▶ To do: Produce an exact copy of all records below.

▶ Supplied entries:
============================================================

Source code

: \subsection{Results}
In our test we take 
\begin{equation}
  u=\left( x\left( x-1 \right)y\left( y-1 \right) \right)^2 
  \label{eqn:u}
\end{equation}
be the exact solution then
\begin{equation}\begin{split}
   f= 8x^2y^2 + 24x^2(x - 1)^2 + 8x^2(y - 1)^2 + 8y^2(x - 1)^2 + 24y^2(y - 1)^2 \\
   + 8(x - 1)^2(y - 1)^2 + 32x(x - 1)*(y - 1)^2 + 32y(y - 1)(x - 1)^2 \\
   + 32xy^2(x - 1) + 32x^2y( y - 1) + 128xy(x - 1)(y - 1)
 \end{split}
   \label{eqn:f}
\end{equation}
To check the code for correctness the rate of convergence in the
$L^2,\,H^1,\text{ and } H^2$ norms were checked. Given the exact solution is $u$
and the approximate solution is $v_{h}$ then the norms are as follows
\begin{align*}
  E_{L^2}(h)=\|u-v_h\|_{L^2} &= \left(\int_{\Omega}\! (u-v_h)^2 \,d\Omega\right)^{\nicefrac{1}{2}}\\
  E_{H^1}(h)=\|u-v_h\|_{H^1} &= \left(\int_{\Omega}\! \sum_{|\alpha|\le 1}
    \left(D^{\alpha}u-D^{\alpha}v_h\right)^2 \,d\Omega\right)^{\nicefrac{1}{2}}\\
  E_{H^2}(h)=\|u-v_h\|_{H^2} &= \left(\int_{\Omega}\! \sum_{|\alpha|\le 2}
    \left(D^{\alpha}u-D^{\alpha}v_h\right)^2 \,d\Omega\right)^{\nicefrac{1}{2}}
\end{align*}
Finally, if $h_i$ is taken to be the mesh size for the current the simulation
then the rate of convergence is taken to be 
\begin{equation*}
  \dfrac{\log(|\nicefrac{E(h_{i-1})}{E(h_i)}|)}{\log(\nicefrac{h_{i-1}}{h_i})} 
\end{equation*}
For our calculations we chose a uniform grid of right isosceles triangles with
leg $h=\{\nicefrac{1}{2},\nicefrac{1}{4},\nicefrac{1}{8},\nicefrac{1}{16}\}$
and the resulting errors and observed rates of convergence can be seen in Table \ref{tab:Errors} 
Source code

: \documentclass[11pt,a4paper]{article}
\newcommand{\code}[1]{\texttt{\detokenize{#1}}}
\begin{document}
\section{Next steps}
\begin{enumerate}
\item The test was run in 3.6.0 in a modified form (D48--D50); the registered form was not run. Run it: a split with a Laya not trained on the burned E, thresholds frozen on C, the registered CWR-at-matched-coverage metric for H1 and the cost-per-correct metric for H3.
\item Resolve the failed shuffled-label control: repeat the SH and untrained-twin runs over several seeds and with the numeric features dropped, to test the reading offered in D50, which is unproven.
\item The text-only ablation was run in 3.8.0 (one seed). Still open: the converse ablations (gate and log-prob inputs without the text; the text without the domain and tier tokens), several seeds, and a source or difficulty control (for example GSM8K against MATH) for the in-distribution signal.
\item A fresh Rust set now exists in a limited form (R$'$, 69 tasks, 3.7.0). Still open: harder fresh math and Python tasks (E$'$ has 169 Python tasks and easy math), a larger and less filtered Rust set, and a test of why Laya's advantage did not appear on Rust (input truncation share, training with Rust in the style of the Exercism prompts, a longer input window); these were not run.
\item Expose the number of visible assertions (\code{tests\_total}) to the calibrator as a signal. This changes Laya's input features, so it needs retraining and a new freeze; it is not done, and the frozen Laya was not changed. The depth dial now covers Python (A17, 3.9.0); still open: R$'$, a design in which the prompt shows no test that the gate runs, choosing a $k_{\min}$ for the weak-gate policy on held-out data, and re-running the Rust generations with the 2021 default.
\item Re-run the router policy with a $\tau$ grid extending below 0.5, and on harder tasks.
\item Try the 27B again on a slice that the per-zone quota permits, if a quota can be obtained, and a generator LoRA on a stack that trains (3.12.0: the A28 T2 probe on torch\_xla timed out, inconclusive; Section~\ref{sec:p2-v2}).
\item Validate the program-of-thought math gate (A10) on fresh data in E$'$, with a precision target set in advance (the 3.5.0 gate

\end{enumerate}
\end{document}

============================================================

▶ Answer to this exercise:
Source code

: \subsection{Results}
In our test we take 
\begin{equation}
  u=\left( x\left( x-1 \right)y\left( y-1 \right) \right)^2 
  \label{eqn:u}
\end{equation}
be the exact solution then
\begin{equation}\begin{split}
   f= 8x^2y^2 + 24x^2(x - 1)^2 + 8x^2(y - 1)^2 + 8y^2(x - 1)^2 + 24y^2(y - 1)^2 \\
   + 8(x - 1)^2(y - 1)^2 + 32x(x - 1)*(y - 1)^2 + 32y(y - 1)(x - 1)^2 \\
   + 32xy^2(x - 1) + 32x^2y( y - 1) + 128xy(x - 1)(y - 1)
 \end{split}
   \label{eqn:f}
\end{equation}
To check the code for correctness the rate of convergence in the
$L^2,\,H^1,\text{ and } H^2$ norms were checked. Given the exact solution is $u$
and the approximate solution is $v_{h}$ then the norms are as follows
\begin{align*}
  E_{L^2}(h)=\|u-v_h\|_{L^2} &= \left(\int_{\Omega}\! (u-v_h)^2 \,d\Omega\right)^{\nicefrac{1}{2}}\\
  E_{H^1}(h)=\|u-v_h\|_{H^1} &= \left(\int_{\Omega}\! \sum_{|\alpha|\le 1}
    \left(D^{\alpha}u-D^{\alpha}v_h\right)^2 \,d\Omega\right)^{\nicefrac{1}{2}}\\
  E_{H^2}(h)=\|u-v_h\|_{H^2} &= \left(\int_{\Omega}\! \sum_{|\alpha|\le 2}
    \left(D^{\alpha}u-D^{\alpha}v_h\right)^2 \,d\Omega\right)^{\nicefrac{1}{2}}
\end{align*}
Finally, if $h_i$ is taken to be the mesh size for the current the simulation
then the rate of convergence is taken to be 
\begin{equation*}
  \dfrac{\log(|\nicefrac{E(h_{i-1})}{E(h_i)}|)}{\log(\nicefrac{h_{i-1}}{h_i})} 
\end{equation*}
For our calculations we chose a uniform grid of right isosceles triangles with
leg $h=\{\nicefrac{1}{2},\nicefrac{1}{4},\nicefrac{1}{8},\nicefrac{1}{16}\}$
and the resulting errors and observed rates of convergence can be seen in Table \ref{tab:Errors} 
Source code

: \documentclass[11pt,a4paper]{article}
\newcommand{\code}[1]{\texttt{\detokenize{#1}}}
\begin{document}
\section{Next steps}
\begin{enumerate}
\item The test was run in 3.6.0 in a modified form (D48--D50); the registered form was not run. Run it: a split with a Laya not trained on the burned E, thresholds frozen on C, the registered CWR-at-matched-coverage metric for H1 and the cost-per-correct metric for H3.
\item Resolve the failed shuffled-label control: repeat the SH and untrained-twin runs over several seeds and with the numeric features dropped, to test the reading offered in D50, which is unproven.
\item The text-only ablation was run in 3.8.0 (one seed). Still open: the converse ablations (gate and log-prob inputs without the text; the text without the domain and tier tokens), several seeds, and a source or difficulty control (for example GSM8K against MATH) for the in-distribution signal.
\item A fresh Rust set now exists in a limited form (R$'$, 69 tasks, 3.7.0). Still open: harder fresh math and Python tasks (E$'$ has 169 Python tasks and easy math), a larger and less filtered Rust set, and a test of why Laya's advantage did not appear on Rust (input truncation share, training with Rust in the style of the Exercism prompts, a longer input window); these were not run.
\item Expose the number of visible assertions (\code{tests\_total}) to the calibrator as a signal. This changes Laya's input features, so it needs retraining and a new freeze; it is not done, and the frozen Laya was not changed. The depth dial now covers Python (A17, 3.9.0); still open: R$'$, a design in which the prompt shows no test that the gate runs, choosing a $k_{\min}$ for the weak-gate policy on held-out data, and re-running the Rust generations with the 2021 default.
\item Re-run the router policy with a $\tau$ grid extending below 0.5, and on harder tasks.
\item Try the 27B again on a slice that the per-zone quota permits, if a quota can be obtained, and a generator LoRA on a stack that trains (3.12.0: the A28 T2 probe on torch\_xla timed out, inconclusive; Section~\ref{sec:p2-v2}).
\item Validate the program-of-thought math gate (A10) on fresh data in E$'$, with a precision target set in advance (the 3.5.0 gate

\end{enumerate}
\end{document}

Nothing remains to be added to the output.